Friday, October 29, 2010

Sadness

My heart is breaking tonight with some news I heard earlier this morning. I was going to title this blog post "Death", because I have been thinking of death the last few days...what it would be like to lose a child. I actually came upon a blog, who's friends daughter died of a brain tumour (she was 5, I think??). I ended up finding this girls funeral service online, as I wanted to see ballet the girls dance class was doing. It was a very moving service (don't worry, I didn't waste an hour of my time watching some random child's funeral, in case you were thinking I was odd) and it got me thinking of burying your children. A parent should never have to bury their child. I am also following some blogs of BLM's (Baby Loss Mamma's), where their babies were born prematurely, or had pre-existing conditions/diseases in the womb, and were not expected to live. So, every few days or so, I usually glance over them, and read the newest posts. I don't know what is drawing me to these. So, last night, I was restless. I couldn't sleep, and I was thinking of what it would be like if I had to say good bye to a child of my own (ok, yes, this is deep, but I think these things!!), and I couldn't sleep. I always wonder on how I would react, and deal with the situation. I don't know how any parent survives that. So, that is what partially kept me up last night.

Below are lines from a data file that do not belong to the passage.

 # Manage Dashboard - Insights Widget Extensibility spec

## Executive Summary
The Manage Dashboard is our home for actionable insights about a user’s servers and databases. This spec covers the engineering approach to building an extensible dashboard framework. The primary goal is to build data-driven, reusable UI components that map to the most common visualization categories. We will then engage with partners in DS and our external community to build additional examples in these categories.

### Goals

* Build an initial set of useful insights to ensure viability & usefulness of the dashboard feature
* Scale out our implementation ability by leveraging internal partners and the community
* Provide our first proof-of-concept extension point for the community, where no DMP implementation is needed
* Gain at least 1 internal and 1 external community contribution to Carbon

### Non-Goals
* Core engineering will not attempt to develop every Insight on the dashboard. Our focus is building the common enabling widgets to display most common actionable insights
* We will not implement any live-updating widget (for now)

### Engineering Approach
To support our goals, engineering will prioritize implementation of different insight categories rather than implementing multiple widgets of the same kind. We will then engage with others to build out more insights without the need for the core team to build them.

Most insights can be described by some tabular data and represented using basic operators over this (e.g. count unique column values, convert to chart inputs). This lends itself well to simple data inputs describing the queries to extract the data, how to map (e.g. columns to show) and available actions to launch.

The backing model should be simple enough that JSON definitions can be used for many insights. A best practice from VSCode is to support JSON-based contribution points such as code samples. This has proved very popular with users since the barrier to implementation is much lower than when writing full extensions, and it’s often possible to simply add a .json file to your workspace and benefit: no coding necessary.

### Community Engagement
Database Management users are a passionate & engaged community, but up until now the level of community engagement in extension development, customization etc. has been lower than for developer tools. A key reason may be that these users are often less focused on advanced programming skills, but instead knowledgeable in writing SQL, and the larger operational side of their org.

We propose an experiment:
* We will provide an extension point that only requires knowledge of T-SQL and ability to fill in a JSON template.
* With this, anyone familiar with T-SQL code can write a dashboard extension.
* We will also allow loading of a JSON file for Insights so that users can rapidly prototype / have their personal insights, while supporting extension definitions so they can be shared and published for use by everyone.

I never (well, rarely) have sleepless nights. I usually go to bed as soon as my head hits the pillow. I usually sleep very well. Last night, though, my sleeping machine (well, the mask) was giving me problems. It was bothering my face, etc. I just ended up getting rid of it. I will try again tonight. So, if I do have a sleepless/restless night, I either pray, or just lay there. Now, I know that I will pray. Now, I know why I was restless (actually, I was restless for two nights in a row).

This morning, I got up, and I had plans to meet up w/ a friend for coffee, and had a full day of running errands. I wasn't on Facebook for more than a few minutes, when I received an email from a friend of mine, asking me if I had heard about a mutual friend of ours who had died. I was floored. To make a long story short (I won't go in to details), she was found dead yesterday afternoon(which was why I couldn't sleep two nights ago, either). I am shocked and saddened. She is my age, and has a husband and two beautiful daughters. Although we weren't super close, we were friends, so this is probably the closest friend in my life that I have lost. I have lost people that I knew, but they were either my grandparents (who were both suffering, and it was their time), or people that I really wasn't that close to. Now, my heart is breaking. I saw talked w/ her a couple of weeks ago for about 20 minutes. I saw her last Sunday, but she was busy, then she left, so I never said hello. She is on our list of "fast dial" numbers on our phone. She was someone who I sometimes went to when things weren't going so great. They gave us money to buy our car. I just don't understand it. We were almost in tears this morning. I am not looking forward to the funeral at all:( I would ask you all to pray for the K family. This is hard on our church, as well.

This reminds us all that death is NEVER far from us. It is very near. Sometimes, we think we are immune to death, but as I have come to know from being sick, it is never far. I have to admit, even after being sick, you kind of forget that death could ALWAYS happen!! We are never immune to it.

So, after reading that, I didn't know what to do. I felt guilty even THINKING of going about my day. They don't live in town, so it wasn't like I could go and help out, or be with the girls. I couldn't even make them supper. I did buy a card, and I will mail it to them. It was hard evening standing in that section...I can't even remember when the last time was that I picked out a sympathy card.

I think I will end here for now. There are a few more things to update, but I will save them for another time. I will say that we are doing ok (other than this, of course), and my job is going well:)

PS..I do apologize for my odd wordness at times. It always sounds so nice in my head, but then I forget how I worded when I get here to type it!!